Some background: I've been involved in developing several datatypes that
make use of gist indexes (we just published a paper on it, see
http://arxiv.org/abs/1003.3370), that's the main reason I'm very much
interested in possible improvements in gist index speed. One of the
datatypes was 'very badly' indexable: non leaf pages were getting very
general keys, so in the end we could see from the scanning times
compared to sequential scans that the whole index was being scanned. One
thing I remember was the idea that somehow it would be nice if the dept
of the gist tree could be fiddled with: in that case keys of non leaf
nodes would be more specific again. In the original Guttman R-tree paper
there was mention of a parameter that determined the size of entries in
nodes and thereby indirectly the depth of the tree. I missed that in the
PostgreSQL gist api.

One thing Gist scanning does very often is key comparisons.

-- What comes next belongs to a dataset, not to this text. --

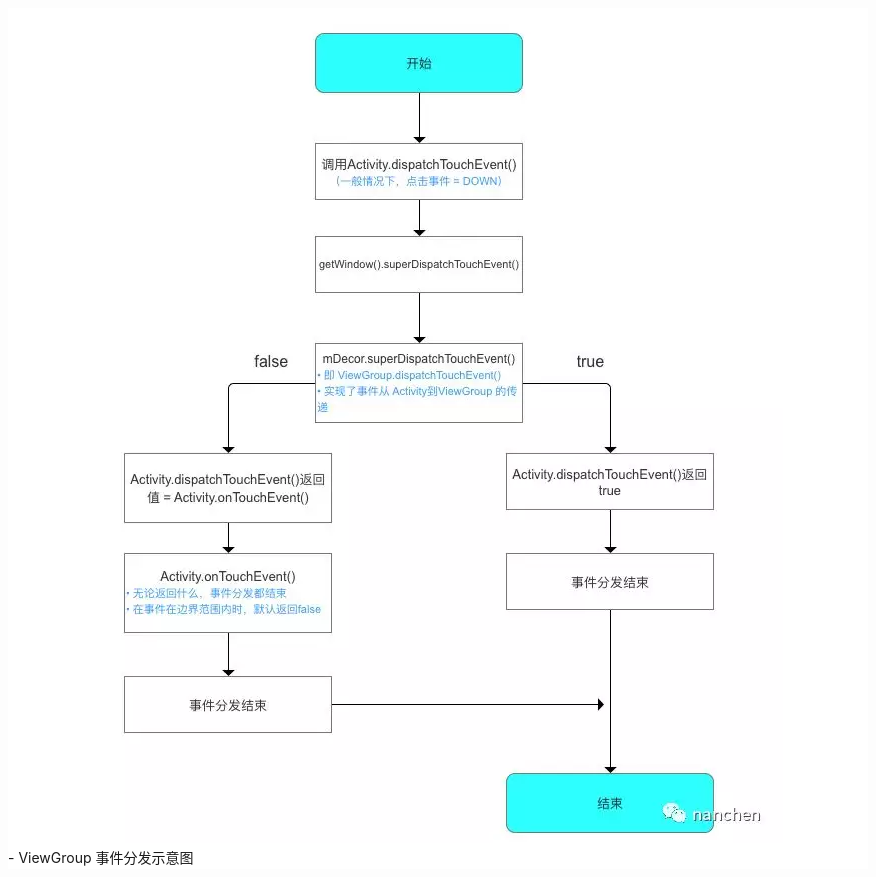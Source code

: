 <div style="text-align: center"><img src="IMG/activity-event-handle.webp" /></div>
- ViewGroup 事件分发示意图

So another
approach is to try to limit those and again this might be possible by
increasing the depth / decrease number of entries per page. I just did a
test where in gistfitpage the gistpagesize was divided by 5 and
something similar in gistnospace.

Scantime before adjustment: about 70 seconds.
After adjustment: 45 seconds.

With gist_stat from the gevel package confirmed that the depth was now 4
(original 3). Drawback: bigger index size because pages are not filled
completely anymore.

The explain shows (actual time=0.030..0.032) for the inner loop times,
which is less then half of the original scan time.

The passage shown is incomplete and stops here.